> **About this task**:
Look through the data below and say how many of its lines contain "into", adding nothing else.

Collected data entries
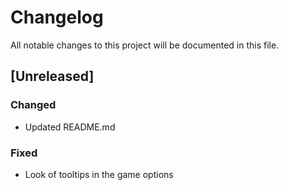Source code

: # Changelog
All notable changes to this project will be documented in this file.

## [Unreleased]

### Changed
- Updated README.md

### Fixed
- Look of tooltips in the game options
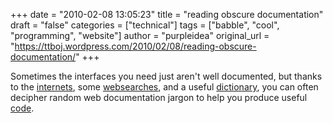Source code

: +++
date = "2010-02-08 13:05:23"
title = "reading obscure documentation"
draft = "false"
categories = ["technical"]
tags = ["babble", "cool", "programming", "website"]
author = "purpleidea"
original_url = "https://ttboj.wordpress.com/2010/02/08/reading-obscure-documentation/"
+++

Sometimes the interfaces you need just aren't well documented, but <span style="background-color:#ffffff;">thanks to the <a href="http://en.wikipedia.org/wiki/Internets">internets</a>, some <a href="http://google.com/">websearches</a>, and a useful <a href="http://www.chiark.greenend.org.uk/ucam/chat/FAQ.0.8.html#3%2010">dictionary</a>, you can often decipher random web documentation jargon to help you produce useful <a href="http://www.cs.mcgill.ca/~james/code/">code</a>.</span>

<span style="background-color:#ffffff;">
</span>

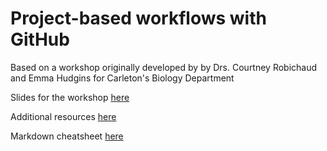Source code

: # Project-based workflows with GitHub
Based on a workshop originally developed by by Drs. Courtney Robichaud and Emma Hudgins for Carleton's Biology Department

Slides for the workshop [here](\https://docs.google.com/presentation/d/1YzkjyfL-fro99tw55vwxv40hHJ8ACJvWvBZV2n1Q8SI/edit?usp=sharing)

Additional resources [here](https://github.com/emmajhudgins/invacost_github/tree/main/Resources)

Markdown cheatsheet [here](https://www.markdownguide.org/basic-syntax/)
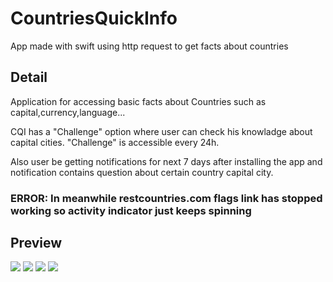 # CountriesQuickInfo
App made with swift using http request to get facts about countries 


## Detail
Application for accessing basic facts about Countries such as capital,currency,language...

CQI has a "Challenge" option where user can check his knowladge about capital cities. "Challenge" is accessible every 24h.

Also user be getting notifications for next 7 days after installing the app and notification contains question about certain country capital city.

### ERROR: In meanwhile restcountries.com flags link has stopped working so activity indicator just keeps spinning


## Preview

[![](https://raw.githubusercontent.com/Dzondzula/CountriesQuickInfo/main/CountriesFinal/CountriesFinal/Images/Picture1.png)](Images/Picture.png)
[![](https://raw.githubusercontent.com/Dzondzula/CountriesQuickInfo/main/CountriesFinal/CountriesFinal/Images/Picture2.png)](Images/Picture.png)
[![](https://raw.githubusercontent.com/Dzondzula/CountriesQuickInfo/main/CountriesFinal/CountriesFinal/Images/Picture3.png)](Images/Picture.png)
[![](https://raw.githubusercontent.com/Dzondzula/CountriesQuickInfo/main/CountriesFinal/CountriesFinal/Images/Picture4.png)](Images/Picture.png)



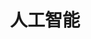 ---
title: 人工智能
description: 人工智能（Artificial Intelligence, AI）是一门致力于研究和开发智能系统的技术和学科。它涵盖了让计算机模拟人类智能的各个领域，包括学习、推理、问题解决、感知和自然语言处理等。随着机器学习和深度学习的发展，人工智能正在迅速改变各行各业，从自动驾驶汽车到智能助手，再到医疗影像分析，人工智能的应用正在不断扩展。
image: ai.webp

# Badge style
style:
    background: "##ffffff"
    color: "#fff"
---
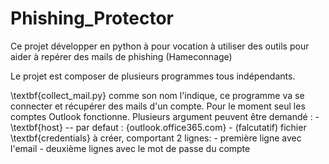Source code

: # Phishing_Protector

Ce projet développer en python à pour vocation à utiliser des outils pour aider à repérer des mails de phishing (Hameconnage)

Le projet est composer de plusieurs programmes tous indépendants.

\textbf{collect_mail.py} comme son nom l'indique, ce programme va se connecter et récupérer des mails d'un compte.
Pour le moment seul les comptes Outlook fonctionne.
Plusieurs argument peuvent être demandé :
    - \textbf{host} -- par defaut : {outlook.office365.com}
    - (falcutatif) fichier \textbf{credentials} à créer, comportant 2 lignes:
        - première ligne avec l'email
        - deuxième lignes avec le mot de passe du compte 
    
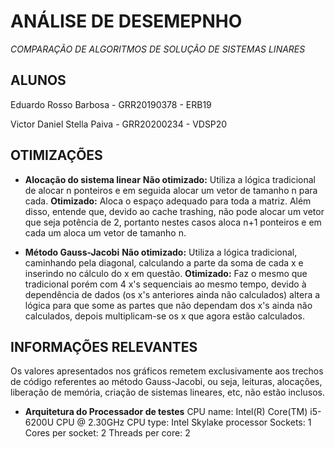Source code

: # ANÁLISE DE DESEMEPNHO
*COMPARAÇÃO DE ALGORITMOS DE SOLUÇÃO DE SISTEMAS LINARES*

## ALUNOS

Eduardo Rosso Barbosa - GRR20190378 - ERB19

Victor Daniel Stella Paiva - GRR20200234 - VDSP20

## OTIMIZAÇÕES

* **Alocação do sistema linear**
**Não otimizado:** Utiliza a lógica tradicional de alocar n ponteiros e em seguida alocar um vetor de tamanho n para cada.
**Otimizado:** Aloca o espaço adequado para toda a matriz. Além disso, entende que, devido ao cache trashing, não pode alocar um vetor que seja potência de 2, portanto nestes casos aloca n+1 ponteiros e em cada um aloca um vetor de tamanho n.

* **Método Gauss-Jacobi**
**Não otimizado:** Utiliza a lógica tradicional, caminhando pela diagonal, calculando a parte da soma de cada x e inserindo no cálculo do x em questão. 
**Otimizado:** Faz o mesmo que tradicional porém com 4 x's sequenciais ao mesmo tempo, devido à dependência de dados (os x's anteriores ainda não calculados) altera a lógica para que some as partes que não dependam dos x's ainda não calculados, depois multiplicam-se os x que agora estão calculados.

## INFORMAÇÕES RELEVANTES

Os valores apresentados nos gráficos remetem exclusivamente aos trechos de código referentes ao método Gauss-Jacobi, ou seja, leituras, alocações, liberação de memória, criação de sistemas lineares, etc, não estão inclusos.

* **Arquitetura do Processador de testes**
CPU name: Intel(R) Core(TM) i5-6200U CPU @ 2.30GHz
CPU type: Intel Skylake processor
Sockets: 1
Cores per socket: 2
Threads per core: 2
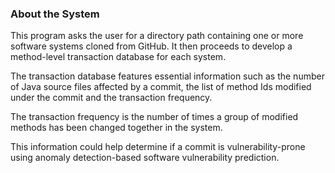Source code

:### About the System

This program asks the user for a directory path containing one or more software systems cloned from GitHub. It then proceeds to develop a method-level transaction database for each system.

The transaction database features essential information such as the number of Java source files affected by a commit, the list of method Ids modified under the commit and the transaction frequency.

The transaction frequency is the number of times a group of modified methods has been changed together in the system.

This information could help determine if a commit is vulnerability-prone using anomaly detection-based software vulnerability prediction.
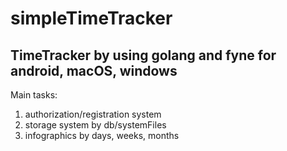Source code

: # simpleTimeTracker
## TimeTracker by using golang and fyne for android, macOS, windows
Main tasks:
1. authorization/registration system
2. storage system by db/systemFiles
3. infographics by days, weeks, months
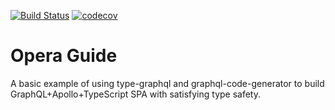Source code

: [![Build Status](https://travis-ci.com/baarsa/opera-guide-typegraphql.svg?branch=master)](https://travis-ci.com/baarsa/opera-guide-typegraphql)
[![codecov](https://codecov.io/gh/baarsa/opera-guide-typegraphql/branch/master/graph/badge.svg?token=5PLFDXDET1)](https://codecov.io/gh/baarsa/opera-guide-typegraphql)

# Opera Guide

A basic example of using type-graphql and graphql-code-generator to build GraphQL+Apollo+TypeScript SPA with satisfying type safety.
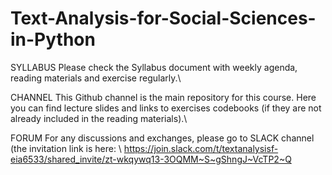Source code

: # Text-Analysis-for-Social-Sciences-in-Python
SYLLABUS
Please check the Syllabus document with weekly agenda, reading materials and exercise regularly.\\

CHANNEL
This Github channel is the main repository for this course. Here you can find lecture slides and links to exercises codebooks (if they are not already included in the reading materials).\\

FORUM
For any discussions and exchanges, please go to SLACK channel (the invitation link is here: \\
https://join.slack.com/t/textanalysisf-eia6533/shared_invite/zt-wkqywq13-3OQMM~S~gShngJ~VcTP2~Q
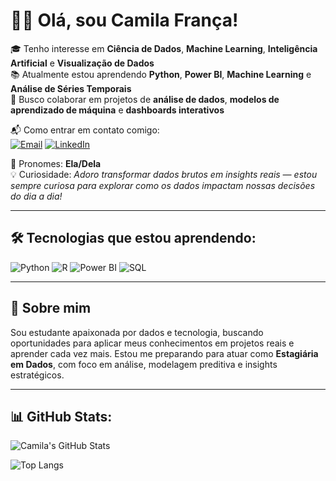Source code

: # 👩‍💻 Olá, sou Camila França!

🎓 Tenho interesse em **Ciência de Dados**, **Machine Learning**, **Inteligência Artificial** e **Visualização de Dados**  
📚 Atualmente estou aprendendo **Python**, **Power BI**, **Machine Learning** e **Análise de Séries Temporais**  
🚀 Busco colaborar em projetos de **análise de dados**, **modelos de aprendizado de máquina** e **dashboards interativos**  

📬 Como entrar em contato comigo:  
[![Email](https://img.shields.io/badge/-Email-D14836?style=flat-square&logo=gmail&logoColor=white)](mailto:seuemail@gmail.com)
[![LinkedIn](https://img.shields.io/badge/-LinkedIn-0077B5?style=flat-square&logo=linkedin&logoColor=white)](https://www.linkedin.com/in/camila-fran%C3%A7a-9833791bb/)

👩 Pronomes: **Ela/Dela**  
💡 Curiosidade: *Adoro transformar dados brutos em insights reais — estou sempre curiosa para explorar como os dados impactam nossas decisões do dia a dia!*

---

## 🛠️ Tecnologias que estou aprendendo:
![Python](https://img.shields.io/badge/-Python-3776AB?style=flat-square&logo=python&logoColor=white)
![R](https://img.shields.io/badge/-R-276DC3?style=flat-square&logo=r&logoColor=white)
![Power BI](https://img.shields.io/badge/-Power%20BI-F2C811?style=flat-square&logo=powerbi&logoColor=black)
![SQL](https://img.shields.io/badge/-SQL-4479A1?style=flat-square&logo=postgresql&logoColor=white)

---

## 🧠 Sobre mim

Sou estudante apaixonada por dados e tecnologia, buscando oportunidades para aplicar meus conhecimentos em projetos reais e aprender cada vez mais. Estou me preparando para atuar como **Estagiária em Dados**, com foco em análise, modelagem preditiva e insights estratégicos.

---

## 📊 GitHub Stats:
![Camila's GitHub Stats](https://github-readme-stats.vercel.app/api?username=CamilaLoranne&show_icons=true&theme=radical)

![Top Langs](https://github-readme-stats.vercel.app/api/top-langs/?username=CamilaLoranne&layout=compact&theme=radical)
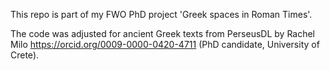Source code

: This repo is part of my FWO PhD project 'Greek spaces in Roman Times'.

The code was adjusted for ancient Greek texts from PerseusDL by Rachel Milo https://orcid.org/0009-0000-0420-4711 (PhD candidate, University of Crete).
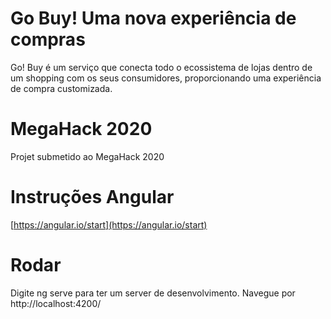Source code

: # Go Buy! Uma nova experiência de compras

Go! Buy é um serviço que conecta todo o ecossistema de lojas dentro de um shopping com os seus consumidores, proporcionando uma experiência de compra customizada.

# MegaHack 2020
Projet submetido ao MegaHack 2020

# Instruções Angular
[https://angular.io/start](https://angular.io/start)

# Rodar
Digite ng serve para ter um server de desenvolvimento. Navegue por http://localhost:4200/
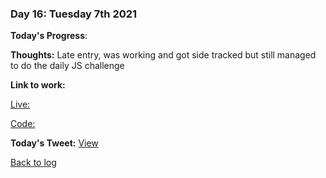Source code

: ### Day 16: Tuesday 7th 2021

**Today's Progress**:   

**Thoughts:** Late entry, was working and got side tracked but still managed to do the daily JS challenge

**Link to work:** 

[Live: ](https://aldojack.github.io/Christmassifier/)

[Code: ](https://github.com/aldojack/Christmassifier)

**Today's Tweet:** [View](https://twitter.com/MrAldoJack/status/1468179068273238016)

[Back to log](/log.md)
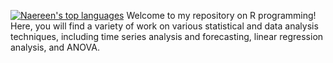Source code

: [![Naereen's top languages](https://github-readme-stats.vercel.app/api/top-langs/?username=mwangi-george&theme=blue-green)](https://github.com/anuraghazra/github-readme-stats)
Welcome to my repository on R programming! Here, you will find a variety of work on various statistical and data analysis techniques, including time series analysis and forecasting, linear regression analysis, and ANOVA.
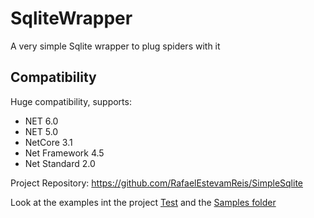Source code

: # SqliteWrapper
A very simple Sqlite wrapper to plug spiders with it

## Compatibility

Huge compatibility, supports:
* NET 6.0
* NET 5.0
* NetCore 3.1
* Net Framework 4.5
* Net Standard 2.0

Project Repository: https://github.com/RafaelEstevamReis/SimpleSqlite

Look at the examples int the project [Test](https://github.com/RafaelEstevamReis/SimpleSqlite/tree/main/Test) and the [Samples folder](https://github.com/RafaelEstevamReis/SimpleSqlite/tree/main/Test/Sample)
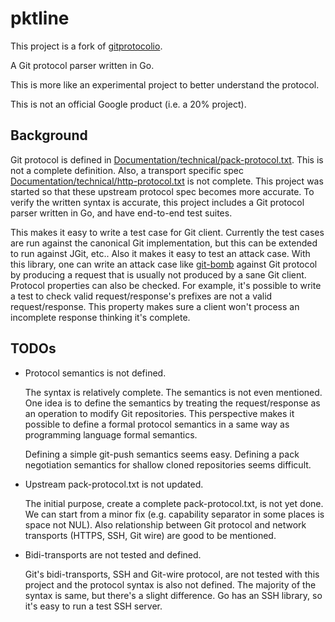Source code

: # pktline

This project is a fork of [gitprotocolio](github.com/google/gitprotocolio).

A Git protocol parser written in Go.

This is more like an experimental project to better understand the protocol.

This is not an official Google product (i.e. a 20% project).

## Background

Git protocol is defined in
[Documentation/technical/pack-protocol.txt](https://git.kernel.org/pub/scm/git/git.git/tree/Documentation/technical/pack-protocol.txt).
This is not a complete definition. Also, a transport specific spec
[Documentation/technical/http-protocol.txt](https://git.kernel.org/pub/scm/git/git.git/tree/Documentation/technical/http-protocol.txt)
is not complete. This project was started so that these upstream protocol spec
becomes more accurate. To verify the written syntax is accurate, this project
includes a Git protocol parser written in Go, and have end-to-end test suites.

This makes it easy to write a test case for Git client. Currently the test cases
are run against the canonical Git implementation, but this can be extended to
run against JGit, etc.. Also it makes it easy to test an attack case. With this
library, one can write an attack case like
[git-bomb](https://github.com/Katee/git-bomb) against Git protocol by producing
a request that is usually not produced by a sane Git client. Protocol properties
can also be checked. For example, it's possible to write a test to check valid
request/response's prefixes are not a valid request/response. This property
makes sure a client won't process an incomplete response thinking it's complete.

## TODOs

*    Protocol semantics is not defined.

     The syntax is relatively complete. The semantics is not even mentioned. One
     idea is to define the semantics by treating the request/response as an
     operation to modify Git repositories. This perspective makes it possible to
     define a formal protocol semantics in a same way as programming language
     formal semantics.

     Defining a simple git-push semantics seems easy. Defining a pack
     negotiation semantics for shallow cloned repositories seems difficult.

*    Upstream pack-protocol.txt is not updated.

     The initial purpose, create a complete pack-protocol.txt, is not yet done.
     We can start from a minor fix (e.g. capability separator in some places is
     space not NUL). Also relationship between Git protocol and network
     transports (HTTPS, SSH, Git wire) are good to be mentioned.

*    Bidi-transports are not tested and defined.

     Git's bidi-transports, SSH and Git-wire protocol, are not tested with this
     project and the protocol syntax is also not defined. The majority of the
     syntax is same, but there's a slight difference. Go has an SSH library, so
     it's easy to run a test SSH server.
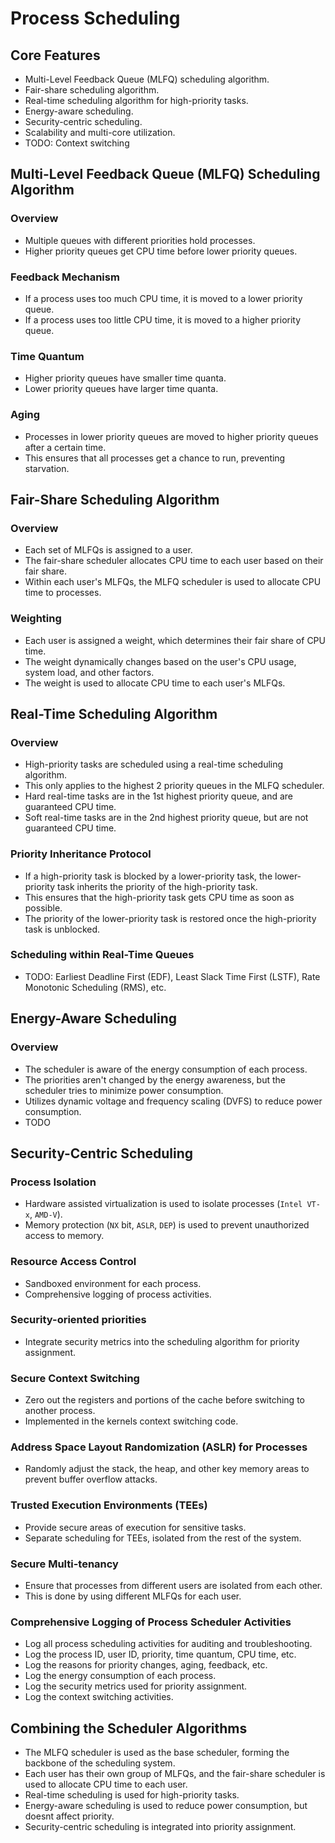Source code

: # Process Scheduling
## Core Features
- Multi-Level Feedback Queue (MLFQ) scheduling algorithm.
- Fair-share scheduling algorithm.
- Real-time scheduling algorithm for high-priority tasks.
- Energy-aware scheduling.
- Security-centric scheduling.
- Scalability and multi-core utilization.
- TODO: Context switching

## Multi-Level Feedback Queue (MLFQ) Scheduling Algorithm
### Overview
- Multiple queues with different priorities hold processes.
- Higher priority queues get CPU time before lower priority queues.

### Feedback Mechanism
- If a process uses too much CPU time, it is moved to a lower priority queue.
- If a process uses too little CPU time, it is moved to a higher priority queue.

### Time Quantum
- Higher priority queues have smaller time quanta.
- Lower priority queues have larger time quanta.

### Aging
- Processes in lower priority queues are moved to higher priority queues after a certain time.
- This ensures that all processes get a chance to run, preventing starvation.

## Fair-Share Scheduling Algorithm
### Overview
- Each set of MLFQs is assigned to a user.
- The fair-share scheduler allocates CPU time to each user based on their fair share.
- Within each user's MLFQs, the MLFQ scheduler is used to allocate CPU time to processes.

### Weighting
- Each user is assigned a weight, which determines their fair share of CPU time.
- The weight dynamically changes based on the user's CPU usage, system load, and other factors.
- The weight is used to allocate CPU time to each user's MLFQs.

## Real-Time Scheduling Algorithm
### Overview
- High-priority tasks are scheduled using a real-time scheduling algorithm.
- This only applies to the highest 2 priority queues in the MLFQ scheduler.
- Hard real-time tasks are in the 1st highest priority queue, and are guaranteed CPU time.
- Soft real-time tasks are in the 2nd highest priority queue, but are not guaranteed CPU time.

### Priority Inheritance Protocol
- If a high-priority task is blocked by a lower-priority task, the lower-priority task inherits the priority of the high-priority task.
- This ensures that the high-priority task gets CPU time as soon as possible.
- The priority of the lower-priority task is restored once the high-priority task is unblocked.

### Scheduling within Real-Time Queues
- TODO: Earliest Deadline First (EDF), Least Slack Time First (LSTF), Rate Monotonic Scheduling (RMS), etc.

## Energy-Aware Scheduling
### Overview
- The scheduler is aware of the energy consumption of each process.
- The priorities aren't changed by the energy awareness, but the scheduler tries to minimize power consumption.
- Utilizes dynamic voltage and frequency scaling (DVFS) to reduce power consumption.
- TODO

## Security-Centric Scheduling
### Process Isolation
- Hardware assisted virtualization is used to isolate processes (`Intel VT-x`, `AMD-V`).
- Memory protection (`NX` bit, `ASLR`, `DEP`) is used to prevent unauthorized access to memory.

### Resource Access Control
- Sandboxed environment for each process.
- Comprehensive logging of process activities.

### Security-oriented priorities
- Integrate security metrics into the scheduling algorithm for priority assignment.

### Secure Context Switching
- Zero out the registers and portions of the cache before switching to another process.
- Implemented in the kernels context switching code.

### Address Space Layout Randomization (ASLR) for Processes
- Randomly adjust the stack, the heap, and other key memory areas to prevent buffer overflow attacks.

### Trusted Execution Environments (TEEs)
- Provide secure areas of execution for sensitive tasks.
- Separate scheduling for TEEs, isolated from the rest of the system.

### Secure Multi-tenancy
- Ensure that processes from different users are isolated from each other.
- This is done by using different MLFQs for each user.

### Comprehensive Logging of Process Scheduler Activities
- Log all process scheduling activities for auditing and troubleshooting.
- Log the process ID, user ID, priority, time quantum, CPU time, etc.
- Log the reasons for priority changes, aging, feedback, etc.
- Log the energy consumption of each process.
- Log the security metrics used for priority assignment.
- Log the context switching activities.

## Combining the Scheduler Algorithms
- The MLFQ scheduler is used as the base scheduler, forming the backbone of the scheduling system.
- Each user has their own group of MLFQs, and the fair-share scheduler is used to allocate CPU time to each user.
- Real-time scheduling is used for high-priority tasks.
- Energy-aware scheduling is used to reduce power consumption, but doesnt affect priority.
- Security-centric scheduling is integrated into priority assignment.
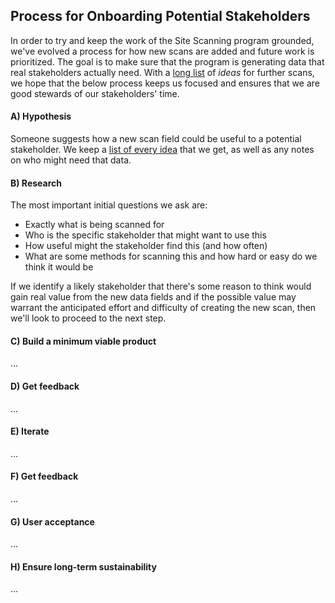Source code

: 
## Process for Onboarding Potential Stakeholders

In order to try and keep the work of the Site Scanning program grounded, we've evolved a process for how new scans are added and future work is prioritized.  The goal is to make sure that the program is generating data that real stakeholders actually need.  With a [long list](https://github.com/18F/site-scanning-documentation/blob/main/pages/candidate-scans.md) of _ideas_ for further scans, we hope that the below process keeps us focused and ensures that we are good stewards of our stakeholders' time. 

#### A) Hypothesis

Someone suggests how a new scan field could be useful to a potential stakeholder.  We keep a [list of every idea](https://github.com/18F/site-scanning-documentation/blob/main/pages/candidate-scans.md) that we get, as well as any notes on who might need that data.  

#### B) Research 

The most important initial questions we ask are:
* Exactly what is being scanned for
* Who is the specific stakeholder that might want to use this
* How useful might the stakeholder find this (and how often)
* What are some methods for scanning this and how hard or easy do we think it would be

If we identify a likely stakeholder that there's some reason to think would gain real value from the new data fields and if the possible value may warrant the anticipated effort and difficulty of creating the new scan, then we'll look to proceed to the next step.  

#### C) Build a minimum viable product

...

#### D) Get feedback 

...

#### E) Iterate

...

#### F) Get feedback 

...

#### G) User acceptance 

...

#### H) Ensure long-term sustainability

...

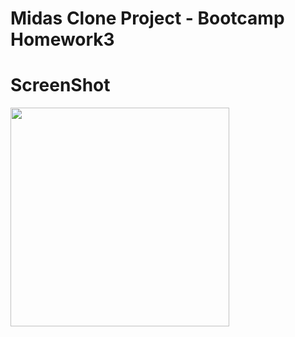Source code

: # Midas Clone Project - Bootcamp Homework3

<h1>ScreenShot</h1>
<img src = "https://user-images.githubusercontent.com/59433203/230921182-e4cf4e76-3cb8-4776-98e0-30542fc7a42d.png" width="350px" heigth="450px">
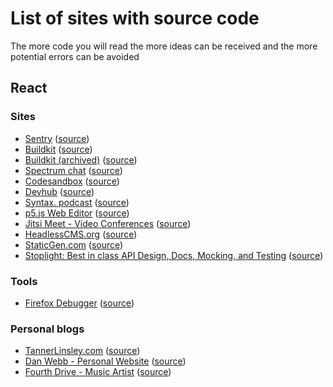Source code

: # List of sites with source code

The more code you will read the more ideas can be received and the more potential errors can be avoided

## React

### Sites

- [Sentry](https://sentry.io) ([source](https://github.com/getsentry/sentry))
- [Buildkit]( https://buildkite.com/) ([source](https://github.com/buildkite/site))
- [Buildkit (archived)]( https://buildkite.com/) ([source](https://github.com/buildkite/frontend))
- [Spectrum chat](https://spectrum.chat) ([source](https://github.com/withspectrum/spectrum))
- [Codesandbox](https://codesandbox.io) ([source](https://github.com/codesandbox/codesandbox-client))
- [Devhub](https://devhubapp.com) ([source](https://github.com/devhubapp/devhub))
- [Syntax. podcast](https://syntax.fm/) ([source](https://github.com/wesbos/Syntax))
- [p5.js Web Editor](https://editor.p5js.org) ([source](https://github.com/processing/p5.js-web-editor))
- [Jitsi Meet - Video Conferences](https://jitsi.org/meet) ([source](https://github.com/jitsi/jitsi-meet))
- [HeadlessCMS.org](https://headlesscms.org) ([source](https://github.com/netlify/headlesscms.org))
- [StaticGen.com](https://staticgen.com) ([source](https://github.com/netlify/staticgen))
- [Stoplight: Best in class API Design, Docs, Mocking, and Testing](https://stoplight.io) ([source](https://github.com/stoplightio/stoplight.io))

### Tools

- [Firefox Debugger](https://firefox-dev.tools/debugger/) ([source](https://github.com/firefox-devtools/debugger))


### Personal blogs

- [TannerLinsley.com](https://tannerlinsley.com) ([source](https://github.com/tannerlinsley/tannerlinsley.com))
- [Dan Webb - Personal Website](https://danwebb.co) ([source](https://github.com/DanWebb/danwebb.co))
- [Fourth Drive - Music Artist](https://fourthdrive.com)  ([source](https://gitlab.com/galmargalit1/fourth-drive))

> **Written reply**:
2